The pickpockets had been talking rather excitedly. They were glad at the prospect of the circus, and, in common with the rest of humanity, they were glad that spring had come, partly from a natural human love of this time of joy and hope, partly because the spring was the beginning of the busy season. They could do more in summer, when people were stirring about, just as the yegg men could do more in winter, when the nights were long and windows were closed and people kept indoors. But at the appearance of Mason and his friends, one of the pickpockets gave the thieves' cough, and they were silent. McDougall glanced about, then resumed his low talk with Gibbs.

"Give us a little drink, Kate," said Jackson, who seemed to have money. As they stood there pouring out their whisky, a little girl with a tray of flowers entered the saloon, and the pickpockets instantly bought all her carnations and adorned themselves. And then a man entered, a small man, with a wry, comical face and a twisted, deformed figure; his left hand was curled up as if he had been paralyzed on that side from his youth. But once behind the big walnut screen which shut off the view from the street, he straightened suddenly and became as well formed as any one. His comedian's face broke into a smile, and he greeted every one there familiarly; he knew them all–Gibbs and McDougall, the pickpockets, and the yegg men, and he burst into loud congratulations when he saw Jackson.

"Well, Curly," he said, "you gave that geezer all that was coming to him! You–"

"Cheese it, Jimmy," said Jackson. "I don't want to hear any more about that."

Jackson spoke with such authority that the little fellow stepped back, the smile that was on his lips faded suddenly, and he joined the pickpockets. The little fellow was a grubber; he could throw his body instantly into innumerable hideous shapes of deformity; he had not the courage to be a thief, was afraid to sleep in a barn, and so had become a beggar.
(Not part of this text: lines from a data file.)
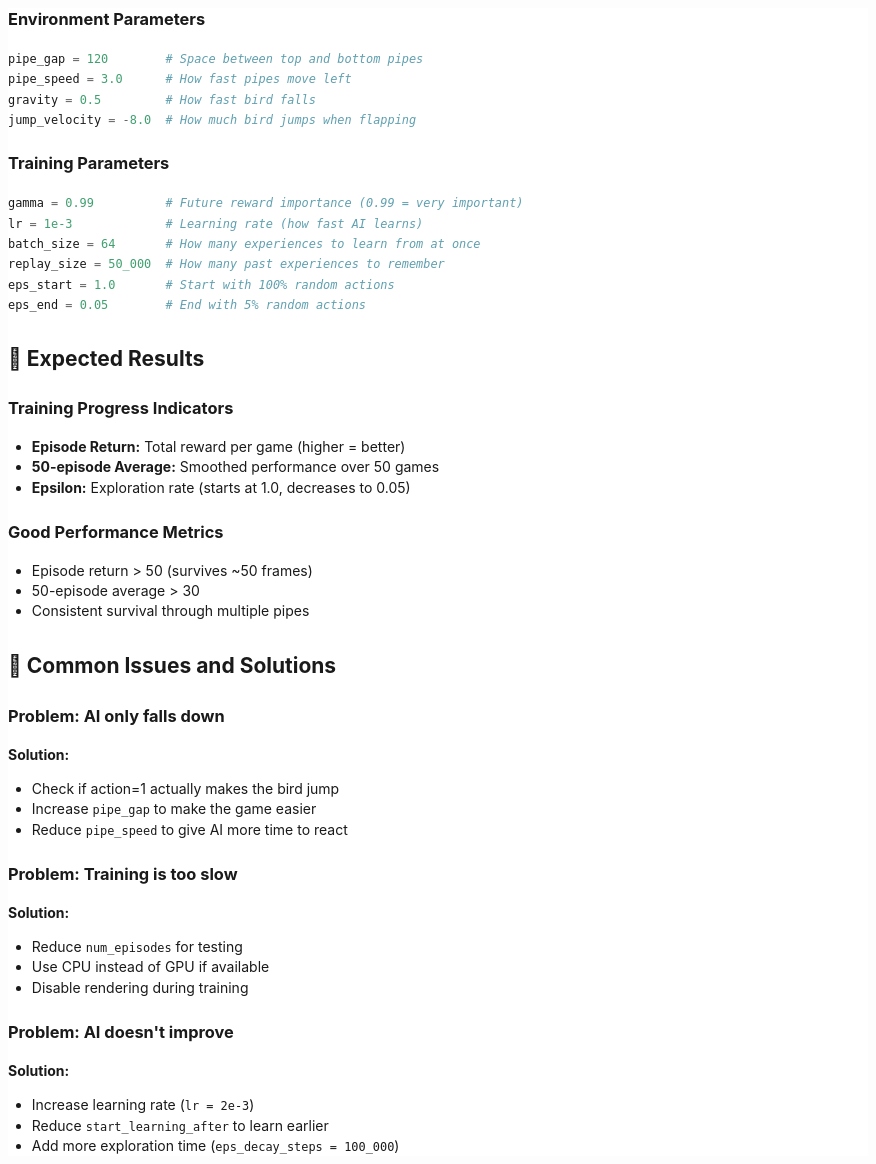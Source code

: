 ### Environment Parameters
```python
pipe_gap = 120        # Space between top and bottom pipes
pipe_speed = 3.0      # How fast pipes move left
gravity = 0.5         # How fast bird falls
jump_velocity = -8.0  # How much bird jumps when flapping
```

### Training Parameters
```python
gamma = 0.99          # Future reward importance (0.99 = very important)
lr = 1e-3             # Learning rate (how fast AI learns)
batch_size = 64       # How many experiences to learn from at once
replay_size = 50_000  # How many past experiences to remember
eps_start = 1.0       # Start with 100% random actions
eps_end = 0.05        # End with 5% random actions
```

## 🎯 Expected Results

### Training Progress Indicators
- **Episode Return:** Total reward per game (higher = better)
- **50-episode Average:** Smoothed performance over 50 games
- **Epsilon:** Exploration rate (starts at 1.0, decreases to 0.05)

### Good Performance Metrics
- Episode return > 50 (survives ~50 frames)
- 50-episode average > 30
- Consistent survival through multiple pipes

## 🐛 Common Issues and Solutions

### Problem: AI only falls down
**Solution:** 
- Check if action=1 actually makes the bird jump
- Increase `pipe_gap` to make the game easier
- Reduce `pipe_speed` to give AI more time to react

### Problem: Training is too slow
**Solution:**
- Reduce `num_episodes` for testing
- Use CPU instead of GPU if available
- Disable rendering during training

### Problem: AI doesn't improve
**Solution:**
- Increase learning rate (`lr = 2e-3`)
- Reduce `start_learning_after` to learn earlier
- Add more exploration time (`eps_decay_steps = 100_000`)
As Mason bade Gibbs good night and went out he was laughing, and Archie had not often seen him laugh. On the way down the street he told stories of Jimmy's abilities as a beggar, and they all laughed, all save Jackson, who was gloomy and morose and walked along shrouded in a kind of gloom that impressed Archie powerfully.

 

And now new days dawned for Archie–days of association with Mason, Jackson, Keenan and Mandell. The Market Place gang had no standing among professional criminals, though it had furnished recruits, and now Archie became a recruit, and soon approved himself. It was not long until he could speak their language; he called a safe a "peter" and nitroglycerin "soup," a freight-train was a "John O'Brien"; he spoke of a man convicted as a "fall man", conveying thus subtly a sense of vicarious sacrifice; he called policemen "bulls", and jails "pogeys"; the penitentiary where all these men had been was the "stir", and the little packages of buttered bread and pie that were handed out to them from kitchen doors were "lumps". And he learned the distinctions between the classes of men who defy society and its laws; he knew what gay cats were, and guns and dips, lifters, moll-buzzers, hoisters, tools, scratchers, stalls, damper-getters, housemen, gopher-men, peter-men, lush-touchers, super-twisters, penny-weighters, and so forth. And after that he was seen at home but seldom; his absences grew long and mysterious.